By Katherine McMullen

A dark, silent stage. A burst of light, energy and sound. A head, emerging from a funeral urn. Then darkness.

Famous for their thematical complexity, and perhaps their inaccessibility, two of Samuel Beckett’s plays come to life this weekend.

The year 2006 marks the centennial of the birth of Beckett, considered one of the greatest playwrights of all-time. This significant celebration in the international theatrical community has compelled the Grinnell College theatre community to host a celebration of its own.

“Because Grinnell has a tradition of doing Beckett periodically, it was particularly important to celebrate the centenary,” said director Ellen Mease, Theatre.

Mease, working with three assistant directors, a guest lighting designer from New York, a guest set and prop designer from Chicago and a cast of ten students and one faculty member, has compiled a collection of seven Beckett pieces to be performed in Roberts Theater Nov. 18-20. The performances are in two parts: Frescoes of the Skull and Krapp’s Last Tape. Frescoes of the Skull is composed of six short plays: “Play,” “Come and Go,” “Not I,” “Footfalls,” “A Piece of Monologue” and “Ohio Impromptu.”

“Each of the short plays follows chronologically from the previous one, and the ultimate goal of the whole evening is to show the way Beckett’s renewed commitment to the aesthetic of less is more has produced over the span of the composition of these plays, highly unusual and very distinct, though thematically very consistent, treatments of humanity on the cross. It’s not an evening of laughs,” Mease said.

Krapp’s Last Tape, a one man show performed by Christopher Connelly, Theatre, in conjunction with Frescoes of the Skull, takes viewers through one man’s reflections upon the life he has led. Connelly, who performed the role while in his early twenties, brings to the part a greater understanding of the character.

“When I first did it all those milestones of aging and anything else, life choices were way, way in the future,” Connelly said. “It’s very interesting to reflect back on the aging process and the choices one makes in life.”

Beckett’s works have presented a particular challenge to the actors and directors.

“There’s a lot of difficulty. The texts are really dense, and they’re difficult to memorize,” said assistant director Brian Fritsch ’06. “Trying to find what’s really important to the text and set aside things we know we can’t deal with has been a challenge.”

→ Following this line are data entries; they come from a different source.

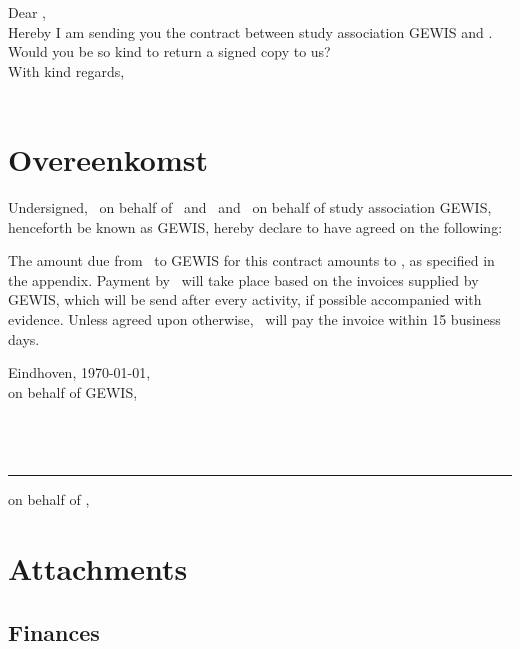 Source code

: \documentclass[
 digital,         %
 english         %
]{GEWISLetter}
\newcommand{\GEWIScontact}{%
\\%
}
\newcommand{\contractantOne}{%
}
\newcommand{\contractantTwo}{%
}
\newcommand{\COMPANYcontact}{%
}
\begin{document}
\GEWISfirstpage                 %
\printadresenkenmerk            %

Dear %
,\\[2\baselineskip]
Hereby I am sending you the contract between study association GEWIS and \GEWISRecipient . Would you be so kind to return a signed copy to us?
\\[2\baselineskip]

With kind regards,\\[2\baselineskip]
\GEWIScontact

\section{Overeenkomst}
Undersigned, \COMPANYcontact\ on behalf of \GEWISRecipient\, and \contractantOne\ and \contractantTwo\ on behalf of study association GEWIS, henceforth be known as GEWIS, hereby declare to have agreed on the following:

The amount due from \GEWISRecipient\ to GEWIS for this contract amounts to %
, as specified in the appendix. Payment by \GEWISRecipient\ will take place based on the invoices supplied by GEWIS, which will be send after every activity, if possible accompanied with evidence. Unless agreed upon otherwise, \GEWISRecipient\ will pay the invoice within 15 business days.
\\[2\baselineskip]

\begin{minipage}[t]{0.4\textwidth}
Eindhoven, \today,\\
on behalf of GEWIS,
\\[3\baselineskip]
\\
\\[3\baselineskip]
\\
\end{minipage}
\hfill
\begin{minipage}[t]{0.4\textwidth}
\rule{\textwidth}{0.4pt}
on behalf of \GEWISRecipient,\\[3\baselineskip]
\COMPANYcontact
\end{minipage}


\section{Attachments}

\subsection{Finances}
\end{document}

“It’s not as accessible to young people who maybe still haven’t had the chance to experience human suffering or old age or a lot of the themes that he’s talking about,” Noga Ashkenazi ’09, assistant director and member of the Samuel Beckett Society, said.

Hours of study and rehearsal have gone into understanding and upholding the reflective mood of Beckett’s Frescoes of the Skull and Krapp’s Last Tape. Grinnell actors and directors have tried to convey Beckett’s wisdom and insight into the human condition.

Though the mood and message have been painstakingly maintained by actors and directors, Beckett’s compositions still present a challenge to viewers. Beckett does not convey his message with the simplicity and merriment some have come to expect in theatrical productions.

“When people first start approaching Beckett’s works, it seems inaccessible. It seems dense. It seems very intellectual. It is all those things,” said Connelly. “I think students and actors get that, can appreciate that intellectual connection, but it’s hard to get that emotional connection to these characters because they seem so non-realistic and such an alien to the way we live our lives. But Beckett is stripping away a lot of the externals of life to get to those cores, those essences of truth about what it means to be alive.”

“I think that if anyone comes to see the show they should try their best to look beyond the sparseness and apparent pessimism just to find that humanity and humor that is there,” said Fritsch, “even though it’s maybe difficult to see at first glance.”

Sidebar: Facts about Beckett

Famous quotations:

• “I speak of an art turning from it in disgust, weary of its puny exploits, weary of pretending to be able, of being able, of doing a little better the same old thing, of going a little further along a dreary road.”

• “It’s no use blaming words; they’re no shoddier than what they peddle.” –regarding his skepticism about the limits of language and thought.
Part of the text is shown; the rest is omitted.